** Opening INPUT DATA block **

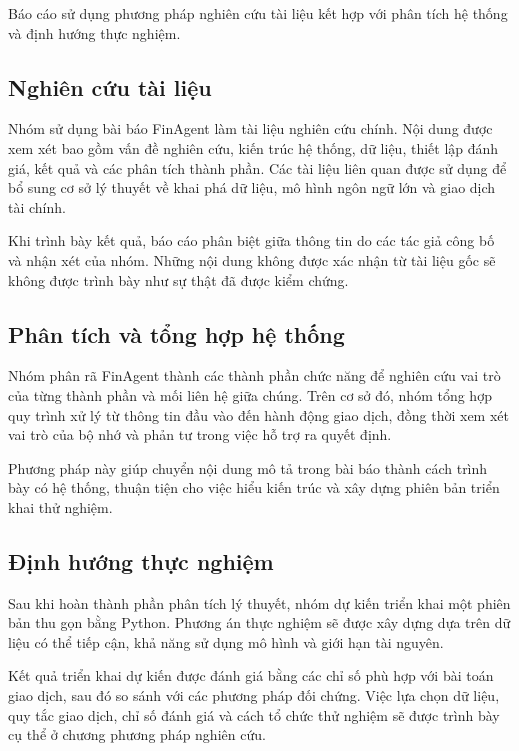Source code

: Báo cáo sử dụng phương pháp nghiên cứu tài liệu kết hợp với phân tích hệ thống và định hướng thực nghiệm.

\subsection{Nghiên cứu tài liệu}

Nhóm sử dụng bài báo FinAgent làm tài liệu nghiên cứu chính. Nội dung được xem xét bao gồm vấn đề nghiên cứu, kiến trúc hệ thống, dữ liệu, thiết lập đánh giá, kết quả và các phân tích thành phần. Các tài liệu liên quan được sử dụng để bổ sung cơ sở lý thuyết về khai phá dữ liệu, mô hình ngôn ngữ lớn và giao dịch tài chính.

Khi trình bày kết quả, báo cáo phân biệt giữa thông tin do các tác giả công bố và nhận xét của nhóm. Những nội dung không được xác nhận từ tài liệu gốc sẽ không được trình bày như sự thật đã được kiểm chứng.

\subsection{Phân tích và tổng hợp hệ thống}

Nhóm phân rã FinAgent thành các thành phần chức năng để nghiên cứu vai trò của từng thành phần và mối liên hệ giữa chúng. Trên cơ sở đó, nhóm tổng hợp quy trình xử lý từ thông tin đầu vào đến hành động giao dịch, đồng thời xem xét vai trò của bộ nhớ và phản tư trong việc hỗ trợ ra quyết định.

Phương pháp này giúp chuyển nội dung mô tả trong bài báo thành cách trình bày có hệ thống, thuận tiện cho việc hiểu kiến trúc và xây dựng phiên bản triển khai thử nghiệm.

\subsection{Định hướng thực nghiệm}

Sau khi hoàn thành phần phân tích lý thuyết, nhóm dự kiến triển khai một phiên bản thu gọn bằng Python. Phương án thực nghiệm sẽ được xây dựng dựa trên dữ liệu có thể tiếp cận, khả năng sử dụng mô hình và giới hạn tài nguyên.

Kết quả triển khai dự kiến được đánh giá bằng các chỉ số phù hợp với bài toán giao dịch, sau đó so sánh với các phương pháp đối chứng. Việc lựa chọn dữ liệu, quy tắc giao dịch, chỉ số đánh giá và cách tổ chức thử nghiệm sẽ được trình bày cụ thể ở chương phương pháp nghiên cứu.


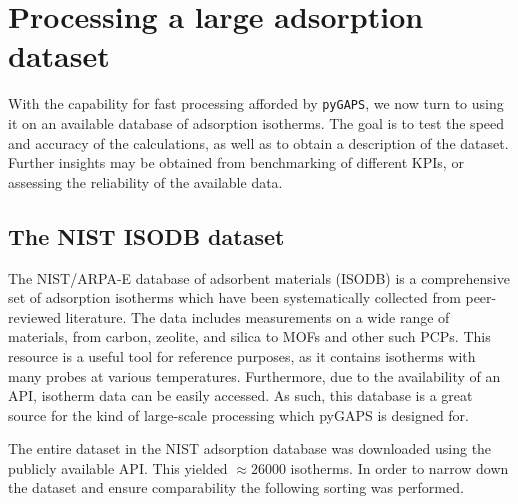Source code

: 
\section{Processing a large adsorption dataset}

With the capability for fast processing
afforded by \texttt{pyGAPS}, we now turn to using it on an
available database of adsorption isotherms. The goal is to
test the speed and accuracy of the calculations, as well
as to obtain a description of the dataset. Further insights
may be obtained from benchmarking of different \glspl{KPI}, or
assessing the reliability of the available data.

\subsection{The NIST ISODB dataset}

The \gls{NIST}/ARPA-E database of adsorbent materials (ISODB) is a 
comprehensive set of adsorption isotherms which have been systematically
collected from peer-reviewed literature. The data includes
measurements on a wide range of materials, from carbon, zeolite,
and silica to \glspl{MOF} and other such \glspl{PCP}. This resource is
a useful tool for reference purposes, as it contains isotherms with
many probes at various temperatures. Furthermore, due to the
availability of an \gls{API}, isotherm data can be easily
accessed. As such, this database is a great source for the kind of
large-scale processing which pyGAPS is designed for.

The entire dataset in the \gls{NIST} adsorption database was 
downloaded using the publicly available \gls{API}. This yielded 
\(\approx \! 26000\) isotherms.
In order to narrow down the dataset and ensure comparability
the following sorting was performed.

** Closing INPUT DATA block **
** Opening INPUT DATA block **

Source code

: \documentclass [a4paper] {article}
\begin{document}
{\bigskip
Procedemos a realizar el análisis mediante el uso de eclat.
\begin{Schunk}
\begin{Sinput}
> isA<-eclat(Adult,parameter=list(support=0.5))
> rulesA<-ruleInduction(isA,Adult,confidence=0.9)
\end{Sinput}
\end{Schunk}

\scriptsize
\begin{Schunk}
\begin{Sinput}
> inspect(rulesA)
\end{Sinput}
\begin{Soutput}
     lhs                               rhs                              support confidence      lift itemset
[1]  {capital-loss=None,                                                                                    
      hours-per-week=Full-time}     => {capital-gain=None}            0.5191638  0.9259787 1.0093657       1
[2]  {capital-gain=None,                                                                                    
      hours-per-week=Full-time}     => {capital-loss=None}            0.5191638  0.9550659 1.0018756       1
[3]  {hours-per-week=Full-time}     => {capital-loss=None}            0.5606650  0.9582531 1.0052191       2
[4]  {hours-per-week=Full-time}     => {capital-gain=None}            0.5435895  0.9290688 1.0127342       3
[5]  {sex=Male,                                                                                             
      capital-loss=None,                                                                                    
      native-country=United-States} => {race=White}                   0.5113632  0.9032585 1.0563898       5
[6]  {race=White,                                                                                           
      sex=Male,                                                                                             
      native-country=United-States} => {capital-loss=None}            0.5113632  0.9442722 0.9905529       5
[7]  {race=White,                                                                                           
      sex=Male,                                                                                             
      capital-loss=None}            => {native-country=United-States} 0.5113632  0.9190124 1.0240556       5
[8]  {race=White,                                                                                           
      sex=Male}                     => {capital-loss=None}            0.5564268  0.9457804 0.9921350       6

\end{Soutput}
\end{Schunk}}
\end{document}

** Closing INPUT DATA block **

# [TASK OBJECTIVE]
Look back at the entries above and repeat, unchanged, every line from the line holding "a useful tool" through the line holding "the following sorting was performed.".

# [ANSWER FOR THE TASK]
a useful tool for reference purposes, as it contains isotherms with
many probes at various temperatures. Furthermore, due to the
availability of an \gls{API}, isotherm data can be easily
accessed. As such, this database is a great source for the kind of
large-scale processing which pyGAPS is designed for.

The entire dataset in the \gls{NIST} adsorption database was 
downloaded using the publicly available \gls{API}. This yielded 
\(\approx \! 26000\) isotherms.
In order to narrow down the dataset and ensure comparability
the following sorting was performed.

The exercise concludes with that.